The listing that follows should be copied in full, exactly as written.

___ Input data ___

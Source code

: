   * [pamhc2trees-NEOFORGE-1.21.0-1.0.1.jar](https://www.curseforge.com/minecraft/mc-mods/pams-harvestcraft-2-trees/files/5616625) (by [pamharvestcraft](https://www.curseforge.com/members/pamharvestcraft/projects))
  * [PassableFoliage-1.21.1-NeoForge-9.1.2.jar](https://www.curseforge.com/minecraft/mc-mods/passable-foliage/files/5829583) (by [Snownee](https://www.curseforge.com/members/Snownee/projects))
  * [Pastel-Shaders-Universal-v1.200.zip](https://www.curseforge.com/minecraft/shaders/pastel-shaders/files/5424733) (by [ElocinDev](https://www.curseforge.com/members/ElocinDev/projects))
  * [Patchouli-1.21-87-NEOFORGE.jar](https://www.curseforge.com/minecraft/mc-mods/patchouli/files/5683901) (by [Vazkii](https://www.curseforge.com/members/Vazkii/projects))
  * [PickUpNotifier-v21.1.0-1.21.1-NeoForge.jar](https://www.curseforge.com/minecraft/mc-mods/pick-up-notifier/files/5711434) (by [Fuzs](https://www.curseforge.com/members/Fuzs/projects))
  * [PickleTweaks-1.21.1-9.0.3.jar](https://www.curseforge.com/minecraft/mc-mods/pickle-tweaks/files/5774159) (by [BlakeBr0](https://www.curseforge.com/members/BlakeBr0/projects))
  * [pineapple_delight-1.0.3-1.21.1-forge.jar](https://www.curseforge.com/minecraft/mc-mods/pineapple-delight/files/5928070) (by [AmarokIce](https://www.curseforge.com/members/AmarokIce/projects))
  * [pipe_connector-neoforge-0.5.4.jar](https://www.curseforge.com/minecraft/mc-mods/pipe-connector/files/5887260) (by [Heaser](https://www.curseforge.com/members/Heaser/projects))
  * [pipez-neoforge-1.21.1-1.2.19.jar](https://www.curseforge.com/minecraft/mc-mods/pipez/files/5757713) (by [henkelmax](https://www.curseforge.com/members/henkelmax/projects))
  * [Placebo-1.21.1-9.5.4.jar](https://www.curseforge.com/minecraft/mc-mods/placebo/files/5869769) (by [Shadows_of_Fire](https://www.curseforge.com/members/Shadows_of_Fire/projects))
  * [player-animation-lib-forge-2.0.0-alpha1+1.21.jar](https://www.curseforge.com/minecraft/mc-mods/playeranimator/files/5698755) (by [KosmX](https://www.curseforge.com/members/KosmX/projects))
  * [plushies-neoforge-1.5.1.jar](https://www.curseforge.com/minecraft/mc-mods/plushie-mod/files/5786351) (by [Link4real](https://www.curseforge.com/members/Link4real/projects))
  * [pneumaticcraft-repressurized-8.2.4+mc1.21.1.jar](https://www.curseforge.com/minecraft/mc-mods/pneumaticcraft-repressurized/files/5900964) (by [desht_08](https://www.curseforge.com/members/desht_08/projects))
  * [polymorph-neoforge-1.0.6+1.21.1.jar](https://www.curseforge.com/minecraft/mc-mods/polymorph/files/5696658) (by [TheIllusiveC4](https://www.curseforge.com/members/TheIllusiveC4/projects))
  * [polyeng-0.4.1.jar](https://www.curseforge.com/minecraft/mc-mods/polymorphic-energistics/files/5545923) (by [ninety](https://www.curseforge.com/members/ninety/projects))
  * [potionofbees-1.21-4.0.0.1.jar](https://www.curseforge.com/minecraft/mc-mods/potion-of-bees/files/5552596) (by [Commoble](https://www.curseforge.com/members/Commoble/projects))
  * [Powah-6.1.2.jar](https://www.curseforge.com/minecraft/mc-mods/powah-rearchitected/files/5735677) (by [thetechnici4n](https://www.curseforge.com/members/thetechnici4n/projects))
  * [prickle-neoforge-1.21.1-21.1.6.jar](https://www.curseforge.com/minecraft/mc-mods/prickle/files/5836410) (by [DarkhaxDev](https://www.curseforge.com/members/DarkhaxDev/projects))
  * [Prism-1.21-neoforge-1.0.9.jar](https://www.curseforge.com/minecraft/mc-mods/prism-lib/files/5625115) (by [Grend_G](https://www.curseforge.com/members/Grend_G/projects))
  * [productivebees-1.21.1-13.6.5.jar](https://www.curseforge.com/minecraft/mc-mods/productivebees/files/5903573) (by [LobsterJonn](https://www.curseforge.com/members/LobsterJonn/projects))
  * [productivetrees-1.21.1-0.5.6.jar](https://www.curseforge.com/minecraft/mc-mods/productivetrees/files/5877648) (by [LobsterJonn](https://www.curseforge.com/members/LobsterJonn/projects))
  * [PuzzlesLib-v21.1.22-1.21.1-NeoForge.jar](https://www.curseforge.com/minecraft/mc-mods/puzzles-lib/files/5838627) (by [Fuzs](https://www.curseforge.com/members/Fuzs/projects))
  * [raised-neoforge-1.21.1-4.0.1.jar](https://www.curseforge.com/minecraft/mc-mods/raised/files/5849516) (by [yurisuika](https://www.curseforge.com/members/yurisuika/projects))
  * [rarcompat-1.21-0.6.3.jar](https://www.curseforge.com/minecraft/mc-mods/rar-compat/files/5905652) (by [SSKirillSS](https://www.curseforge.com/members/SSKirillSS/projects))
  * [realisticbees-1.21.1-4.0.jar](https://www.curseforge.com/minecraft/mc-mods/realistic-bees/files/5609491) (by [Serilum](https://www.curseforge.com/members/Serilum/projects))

___

- Exercise answer -
Source code

:   * [pamhc2trees-NEOFORGE-1.21.0-1.0.1.jar](https://www.curseforge.com/minecraft/mc-mods/pams-harvestcraft-2-trees/files/5616625) (by [pamharvestcraft](https://www.curseforge.com/members/pamharvestcraft/projects))
  * [PassableFoliage-1.21.1-NeoForge-9.1.2.jar](https://www.curseforge.com/minecraft/mc-mods/passable-foliage/files/5829583) (by [Snownee](https://www.curseforge.com/members/Snownee/projects))
  * [Pastel-Shaders-Universal-v1.200.zip](https://www.curseforge.com/minecraft/shaders/pastel-shaders/files/5424733) (by [ElocinDev](https://www.curseforge.com/members/ElocinDev/projects))
  * [Patchouli-1.21-87-NEOFORGE.jar](https://www.curseforge.com/minecraft/mc-mods/patchouli/files/5683901) (by [Vazkii](https://www.curseforge.com/members/Vazkii/projects))
  * [PickUpNotifier-v21.1.0-1.21.1-NeoForge.jar](https://www.curseforge.com/minecraft/mc-mods/pick-up-notifier/files/5711434) (by [Fuzs](https://www.curseforge.com/members/Fuzs/projects))
  * [PickleTweaks-1.21.1-9.0.3.jar](https://www.curseforge.com/minecraft/mc-mods/pickle-tweaks/files/5774159) (by [BlakeBr0](https://www.curseforge.com/members/BlakeBr0/projects))
  * [pineapple_delight-1.0.3-1.21.1-forge.jar](https://www.curseforge.com/minecraft/mc-mods/pineapple-delight/files/5928070) (by [AmarokIce](https://www.curseforge.com/members/AmarokIce/projects))
  * [pipe_connector-neoforge-0.5.4.jar](https://www.curseforge.com/minecraft/mc-mods/pipe-connector/files/5887260) (by [Heaser](https://www.curseforge.com/members/Heaser/projects))
  * [pipez-neoforge-1.21.1-1.2.19.jar](https://www.curseforge.com/minecraft/mc-mods/pipez/files/5757713) (by [henkelmax](https://www.curseforge.com/members/henkelmax/projects))
  * [Placebo-1.21.1-9.5.4.jar](https://www.curseforge.com/minecraft/mc-mods/placebo/files/5869769) (by [Shadows_of_Fire](https://www.curseforge.com/members/Shadows_of_Fire/projects))
  * [player-animation-lib-forge-2.0.0-alpha1+1.21.jar](https://www.curseforge.com/minecraft/mc-mods/playeranimator/files/5698755) (by [KosmX](https://www.curseforge.com/members/KosmX/projects))
  * [plushies-neoforge-1.5.1.jar](https://www.curseforge.com/minecraft/mc-mods/plushie-mod/files/5786351) (by [Link4real](https://www.curseforge.com/members/Link4real/projects))
  * [pneumaticcraft-repressurized-8.2.4+mc1.21.1.jar](https://www.curseforge.com/minecraft/mc-mods/pneumaticcraft-repressurized/files/5900964) (by [desht_08](https://www.curseforge.com/members/desht_08/projects))
  * [polymorph-neoforge-1.0.6+1.21.1.jar](https://www.curseforge.com/minecraft/mc-mods/polymorph/files/5696658) (by [TheIllusiveC4](https://www.curseforge.com/members/TheIllusiveC4/projects))
  * [polyeng-0.4.1.jar](https://www.curseforge.com/minecraft/mc-mods/polymorphic-energistics/files/5545923) (by [ninety](https://www.curseforge.com/members/ninety/projects))
  * [potionofbees-1.21-4.0.0.1.jar](https://www.curseforge.com/minecraft/mc-mods/potion-of-bees/files/5552596) (by [Commoble](https://www.curseforge.com/members/Commoble/projects))
  * [Powah-6.1.2.jar](https://www.curseforge.com/minecraft/mc-mods/powah-rearchitected/files/5735677) (by [thetechnici4n](https://www.curseforge.com/members/thetechnici4n/projects))
  * [prickle-neoforge-1.21.1-21.1.6.jar](https://www.curseforge.com/minecraft/mc-mods/prickle/files/5836410) (by [DarkhaxDev](https://www.curseforge.com/members/DarkhaxDev/projects))
  * [Prism-1.21-neoforge-1.0.9.jar](https://www.curseforge.com/minecraft/mc-mods/prism-lib/files/5625115) (by [Grend_G](https://www.curseforge.com/members/Grend_G/projects))
  * [productivebees-1.21.1-13.6.5.jar](https://www.curseforge.com/minecraft/mc-mods/productivebees/files/5903573) (by [LobsterJonn](https://www.curseforge.com/members/LobsterJonn/projects))
  * [productivetrees-1.21.1-0.5.6.jar](https://www.curseforge.com/minecraft/mc-mods/productivetrees/files/5877648) (by [LobsterJonn](https://www.curseforge.com/members/LobsterJonn/projects))
  * [PuzzlesLib-v21.1.22-1.21.1-NeoForge.jar](https://www.curseforge.com/minecraft/mc-mods/puzzles-lib/files/5838627) (by [Fuzs](https://www.curseforge.com/members/Fuzs/projects))
  * [raised-neoforge-1.21.1-4.0.1.jar](https://www.curseforge.com/minecraft/mc-mods/raised/files/5849516) (by [yurisuika](https://www.curseforge.com/members/yurisuika/projects))
  * [rarcompat-1.21-0.6.3.jar](https://www.curseforge.com/minecraft/mc-mods/rar-compat/files/5905652) (by [SSKirillSS](https://www.curseforge.com/members/SSKirillSS/projects))
  * [realisticbees-1.21.1-4.0.jar](https://www.curseforge.com/minecraft/mc-mods/realistic-bees/files/5609491) (by [Serilum](https://www.curseforge.com/members/Serilum/projects))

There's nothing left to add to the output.